**Requirement**: Copy nothing from the entries below except the lines from the one containing "MySQL ist ein" through the one containing "Le nombre d'envois moyens", and copy those exactly.

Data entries

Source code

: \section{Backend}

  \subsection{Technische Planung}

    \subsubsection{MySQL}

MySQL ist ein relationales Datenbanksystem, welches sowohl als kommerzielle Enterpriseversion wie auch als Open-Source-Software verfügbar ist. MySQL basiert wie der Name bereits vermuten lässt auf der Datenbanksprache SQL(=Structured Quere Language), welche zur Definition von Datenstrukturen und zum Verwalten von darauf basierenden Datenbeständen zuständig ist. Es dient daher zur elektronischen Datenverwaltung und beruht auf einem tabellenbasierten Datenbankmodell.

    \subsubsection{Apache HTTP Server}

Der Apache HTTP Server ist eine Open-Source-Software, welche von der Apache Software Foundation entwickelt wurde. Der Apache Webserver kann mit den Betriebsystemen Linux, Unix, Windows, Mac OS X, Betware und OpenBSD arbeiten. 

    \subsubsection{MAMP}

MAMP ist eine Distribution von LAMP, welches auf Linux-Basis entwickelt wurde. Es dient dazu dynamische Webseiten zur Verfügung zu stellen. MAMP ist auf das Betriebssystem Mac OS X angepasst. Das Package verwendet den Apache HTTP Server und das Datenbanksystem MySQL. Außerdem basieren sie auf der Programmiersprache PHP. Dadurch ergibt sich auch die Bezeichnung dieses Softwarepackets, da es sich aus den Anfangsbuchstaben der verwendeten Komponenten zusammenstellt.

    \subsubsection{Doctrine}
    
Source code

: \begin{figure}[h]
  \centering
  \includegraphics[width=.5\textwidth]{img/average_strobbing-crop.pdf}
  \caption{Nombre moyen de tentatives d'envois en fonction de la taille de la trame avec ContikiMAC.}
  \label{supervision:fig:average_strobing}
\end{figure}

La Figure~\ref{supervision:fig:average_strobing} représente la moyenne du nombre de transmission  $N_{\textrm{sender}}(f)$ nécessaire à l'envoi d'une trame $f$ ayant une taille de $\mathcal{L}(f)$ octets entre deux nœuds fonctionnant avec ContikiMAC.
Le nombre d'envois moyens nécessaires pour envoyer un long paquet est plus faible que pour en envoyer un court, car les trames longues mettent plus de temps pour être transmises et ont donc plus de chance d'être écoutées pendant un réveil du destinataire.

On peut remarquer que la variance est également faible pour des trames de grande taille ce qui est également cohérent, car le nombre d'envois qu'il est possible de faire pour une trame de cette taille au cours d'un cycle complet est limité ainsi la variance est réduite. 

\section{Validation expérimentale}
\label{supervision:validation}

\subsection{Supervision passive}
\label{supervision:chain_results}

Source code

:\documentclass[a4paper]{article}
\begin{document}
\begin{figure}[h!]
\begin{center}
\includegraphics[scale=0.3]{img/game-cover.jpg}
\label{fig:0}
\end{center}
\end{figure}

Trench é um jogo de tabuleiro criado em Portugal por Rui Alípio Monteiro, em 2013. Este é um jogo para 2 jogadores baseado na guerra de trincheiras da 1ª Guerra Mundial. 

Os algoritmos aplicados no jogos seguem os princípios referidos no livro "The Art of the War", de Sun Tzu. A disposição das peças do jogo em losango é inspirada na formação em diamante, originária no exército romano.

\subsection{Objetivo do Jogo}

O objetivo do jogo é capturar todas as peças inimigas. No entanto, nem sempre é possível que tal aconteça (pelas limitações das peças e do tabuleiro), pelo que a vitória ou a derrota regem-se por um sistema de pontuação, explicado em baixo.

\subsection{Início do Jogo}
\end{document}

**Response box**:
MySQL ist ein relationales Datenbanksystem, welches sowohl als kommerzielle Enterpriseversion wie auch als Open-Source-Software verfügbar ist. MySQL basiert wie der Name bereits vermuten lässt auf der Datenbanksprache SQL(=Structured Quere Language), welche zur Definition von Datenstrukturen und zum Verwalten von darauf basierenden Datenbeständen zuständig ist. Es dient daher zur elektronischen Datenverwaltung und beruht auf einem tabellenbasierten Datenbankmodell.

    \subsubsection{Apache HTTP Server}

Der Apache HTTP Server ist eine Open-Source-Software, welche von der Apache Software Foundation entwickelt wurde. Der Apache Webserver kann mit den Betriebsystemen Linux, Unix, Windows, Mac OS X, Betware und OpenBSD arbeiten. 

    \subsubsection{MAMP}

MAMP ist eine Distribution von LAMP, welches auf Linux-Basis entwickelt wurde. Es dient dazu dynamische Webseiten zur Verfügung zu stellen. MAMP ist auf das Betriebssystem Mac OS X angepasst. Das Package verwendet den Apache HTTP Server und das Datenbanksystem MySQL. Außerdem basieren sie auf der Programmiersprache PHP. Dadurch ergibt sich auch die Bezeichnung dieses Softwarepackets, da es sich aus den Anfangsbuchstaben der verwendeten Komponenten zusammenstellt.

    \subsubsection{Doctrine}
    
Source code

: \begin{figure}[h]
  \centering
  \includegraphics[width=.5\textwidth]{img/average_strobbing-crop.pdf}
  \caption{Nombre moyen de tentatives d'envois en fonction de la taille de la trame avec ContikiMAC.}
  \label{supervision:fig:average_strobing}
\end{figure}

La Figure~\ref{supervision:fig:average_strobing} représente la moyenne du nombre de transmission  $N_{\textrm{sender}}(f)$ nécessaire à l'envoi d'une trame $f$ ayant une taille de $\mathcal{L}(f)$ octets entre deux nœuds fonctionnant avec ContikiMAC.
Le nombre d'envois moyens nécessaires pour envoyer un long paquet est plus faible que pour en envoyer un court, car les trames longues mettent plus de temps pour être transmises et ont donc plus de chance d'être écoutées pendant un réveil du destinataire.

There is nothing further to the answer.